Task to carry out
Please return each of the entries exactly, minus their pictures.

─── Data supplied ───

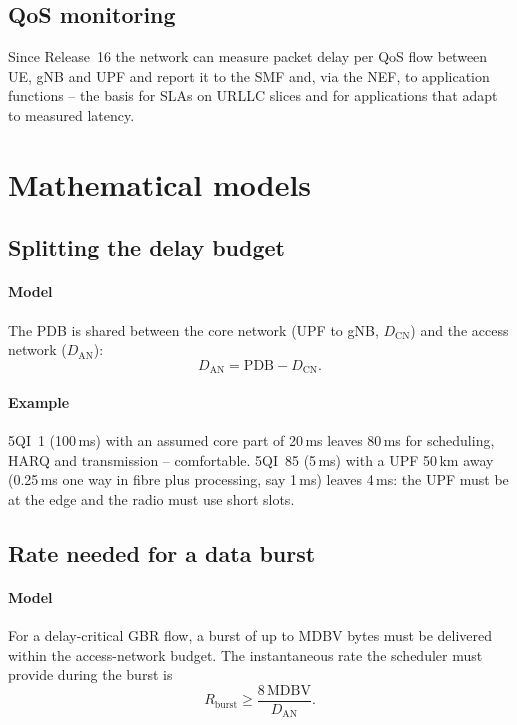 \documentclass[11pt,a4paper]{article}
\begin{document}
\subsection{QoS monitoring}
Since Release~16 the network can measure packet delay per QoS flow between UE, gNB and UPF and report it to the SMF and, via the NEF, to
application functions -- the basis for SLAs on URLLC slices and for applications that adapt to measured latency.

\section{Mathematical models}

\subsection{Splitting the delay budget}\label{sec:pdb}
\paragraph{Model} The PDB is shared between the core network (UPF to gNB, $D_{\mathrm{CN}}$) and the access network ($D_{\mathrm{AN}}$):
\begin{equation}\label{eq:pdb}
  D_{\mathrm{AN}} = \mathrm{PDB} - D_{\mathrm{CN}} .
\end{equation}
\paragraph{Example} 5QI~1 (100\,ms) with an assumed core part of 20\,ms leaves 80\,ms for scheduling, HARQ and transmission -- comfortable. 5QI~85
(5\,ms) with a UPF 50\,km away (0.25\,ms one way in fibre plus processing, say 1\,ms) leaves 4\,ms: the UPF must be at the edge and the radio
must use short slots.

\subsection{Rate needed for a data burst}\label{sec:mdbv}
\paragraph{Model} For a delay-critical GBR flow, a burst of up to MDBV bytes must be delivered within the access-network budget. The
instantaneous rate the scheduler must provide during the burst is
\begin{equation}\label{eq:mdbv}
  R_{\mathrm{burst}} \ge \frac{8\,\mathrm{MDBV}}{D_{\mathrm{AN}}} .
\end{equation}
\end{document}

───

Result of this task
 \documentclass[11pt,a4paper]{article}
\begin{document}
\subsection{QoS monitoring}
Since Release~16 the network can measure packet delay per QoS flow between UE, gNB and UPF and report it to the SMF and, via the NEF, to
application functions -- the basis for SLAs on URLLC slices and for applications that adapt to measured latency.

\section{Mathematical models}

\subsection{Splitting the delay budget}\label{sec:pdb}
\paragraph{Model} The PDB is shared between the core network (UPF to gNB, $D_{\mathrm{CN}}$) and the access network ($D_{\mathrm{AN}}$):
\begin{equation}\label{eq:pdb}
  D_{\mathrm{AN}} = \mathrm{PDB} - D_{\mathrm{CN}} .
\end{equation}
\paragraph{Example} 5QI~1 (100\,ms) with an assumed core part of 20\,ms leaves 80\,ms for scheduling, HARQ and transmission -- comfortable. 5QI~85
(5\,ms) with a UPF 50\,km away (0.25\,ms one way in fibre plus processing, say 1\,ms) leaves 4\,ms: the UPF must be at the edge and the radio
must use short slots.

\subsection{Rate needed for a data burst}\label{sec:mdbv}
\paragraph{Model} For a delay-critical GBR flow, a burst of up to MDBV bytes must be delivered within the access-network budget. The
instantaneous rate the scheduler must provide during the burst is
\begin{equation}\label{eq:mdbv}
  R_{\mathrm{burst}} \ge \frac{8\,\mathrm{MDBV}}{D_{\mathrm{AN}}} .
\end{equation}
\end{document}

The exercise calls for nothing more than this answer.